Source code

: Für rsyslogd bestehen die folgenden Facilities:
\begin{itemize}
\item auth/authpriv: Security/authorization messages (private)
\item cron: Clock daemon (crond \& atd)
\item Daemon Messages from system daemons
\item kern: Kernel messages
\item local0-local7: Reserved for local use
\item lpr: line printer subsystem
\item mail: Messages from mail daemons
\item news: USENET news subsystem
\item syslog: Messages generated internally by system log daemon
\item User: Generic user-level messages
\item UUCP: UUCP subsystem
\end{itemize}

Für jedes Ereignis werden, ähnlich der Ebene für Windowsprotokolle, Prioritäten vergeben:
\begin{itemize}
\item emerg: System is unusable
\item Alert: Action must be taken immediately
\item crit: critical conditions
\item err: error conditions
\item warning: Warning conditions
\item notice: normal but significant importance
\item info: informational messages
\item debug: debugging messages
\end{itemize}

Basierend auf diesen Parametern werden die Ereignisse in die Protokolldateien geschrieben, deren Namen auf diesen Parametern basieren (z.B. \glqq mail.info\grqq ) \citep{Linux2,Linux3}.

▬▬▬

• **WHAT THIS TASK INVOLVES**
Repeat, exactly and only, the lines from the beginning of the material through the line that contains "system log daemon".

• **TASK SOLUTION**
Source code

: Für rsyslogd bestehen die folgenden Facilities:
\begin{itemize}
\item auth/authpriv: Security/authorization messages (private)
\item cron: Clock daemon (crond \& atd)
\item Daemon Messages from system daemons
\item kern: Kernel messages
\item local0-local7: Reserved for local use
\item lpr: line printer subsystem
\item mail: Messages from mail daemons
\item news: USENET news subsystem
\item syslog: Messages generated internally by system log daemon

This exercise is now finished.